*** Begin section ***
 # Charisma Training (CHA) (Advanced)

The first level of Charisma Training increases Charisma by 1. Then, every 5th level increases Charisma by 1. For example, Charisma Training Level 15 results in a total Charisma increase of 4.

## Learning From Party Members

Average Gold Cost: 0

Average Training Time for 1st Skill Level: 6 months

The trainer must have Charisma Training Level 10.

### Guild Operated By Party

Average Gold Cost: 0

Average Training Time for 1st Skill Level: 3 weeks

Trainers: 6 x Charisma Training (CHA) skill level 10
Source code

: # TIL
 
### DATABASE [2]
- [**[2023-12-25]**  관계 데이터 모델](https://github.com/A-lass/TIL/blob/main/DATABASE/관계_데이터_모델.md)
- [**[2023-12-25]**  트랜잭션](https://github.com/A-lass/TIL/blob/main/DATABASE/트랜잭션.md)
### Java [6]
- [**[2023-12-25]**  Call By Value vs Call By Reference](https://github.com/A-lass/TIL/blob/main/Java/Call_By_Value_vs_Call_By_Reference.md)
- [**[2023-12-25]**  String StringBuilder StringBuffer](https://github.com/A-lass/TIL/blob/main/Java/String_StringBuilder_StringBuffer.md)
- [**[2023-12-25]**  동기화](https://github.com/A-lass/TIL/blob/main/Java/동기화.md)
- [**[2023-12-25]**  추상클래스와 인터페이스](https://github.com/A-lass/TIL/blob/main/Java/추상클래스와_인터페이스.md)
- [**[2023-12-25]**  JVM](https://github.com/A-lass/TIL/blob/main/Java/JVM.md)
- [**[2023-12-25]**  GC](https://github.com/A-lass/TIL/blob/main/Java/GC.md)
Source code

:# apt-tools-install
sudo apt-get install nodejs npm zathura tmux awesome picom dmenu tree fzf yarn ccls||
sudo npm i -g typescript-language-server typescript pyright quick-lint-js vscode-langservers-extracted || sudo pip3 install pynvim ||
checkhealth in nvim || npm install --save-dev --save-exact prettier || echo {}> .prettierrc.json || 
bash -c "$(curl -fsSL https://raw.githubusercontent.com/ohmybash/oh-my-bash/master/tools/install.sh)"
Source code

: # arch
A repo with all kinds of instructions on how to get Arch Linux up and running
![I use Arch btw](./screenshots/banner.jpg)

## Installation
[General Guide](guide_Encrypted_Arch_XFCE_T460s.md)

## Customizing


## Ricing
*** End section ***
Assignment
After locating the line with "Average Training Time for 1st Skill Level: 6" above, return that line and every later line through the one with "checkhealth in nvim", word for word and with nothing else.

Problem solution
Average Training Time for 1st Skill Level: 6 months

The trainer must have Charisma Training Level 10.

### Guild Operated By Party

Average Gold Cost: 0

Average Training Time for 1st Skill Level: 3 weeks

Trainers: 6 x Charisma Training (CHA) skill level 10
Source code

: # TIL
 
### DATABASE [2]
- [**[2023-12-25]**  관계 데이터 모델](https://github.com/A-lass/TIL/blob/main/DATABASE/관계_데이터_모델.md)
- [**[2023-12-25]**  트랜잭션](https://github.com/A-lass/TIL/blob/main/DATABASE/트랜잭션.md)
### Java [6]
- [**[2023-12-25]**  Call By Value vs Call By Reference](https://github.com/A-lass/TIL/blob/main/Java/Call_By_Value_vs_Call_By_Reference.md)
- [**[2023-12-25]**  String StringBuilder StringBuffer](https://github.com/A-lass/TIL/blob/main/Java/String_StringBuilder_StringBuffer.md)
- [**[2023-12-25]**  동기화](https://github.com/A-lass/TIL/blob/main/Java/동기화.md)
- [**[2023-12-25]**  추상클래스와 인터페이스](https://github.com/A-lass/TIL/blob/main/Java/추상클래스와_인터페이스.md)
- [**[2023-12-25]**  JVM](https://github.com/A-lass/TIL/blob/main/Java/JVM.md)
- [**[2023-12-25]**  GC](https://github.com/A-lass/TIL/blob/main/Java/GC.md)
Source code

:# apt-tools-install
sudo apt-get install nodejs npm zathura tmux awesome picom dmenu tree fzf yarn ccls||
sudo npm i -g typescript-language-server typescript pyright quick-lint-js vscode-langservers-extracted || sudo pip3 install pynvim ||
checkhealth in nvim || npm install --save-dev --save-exact prettier || echo {}> .prettierrc.json || 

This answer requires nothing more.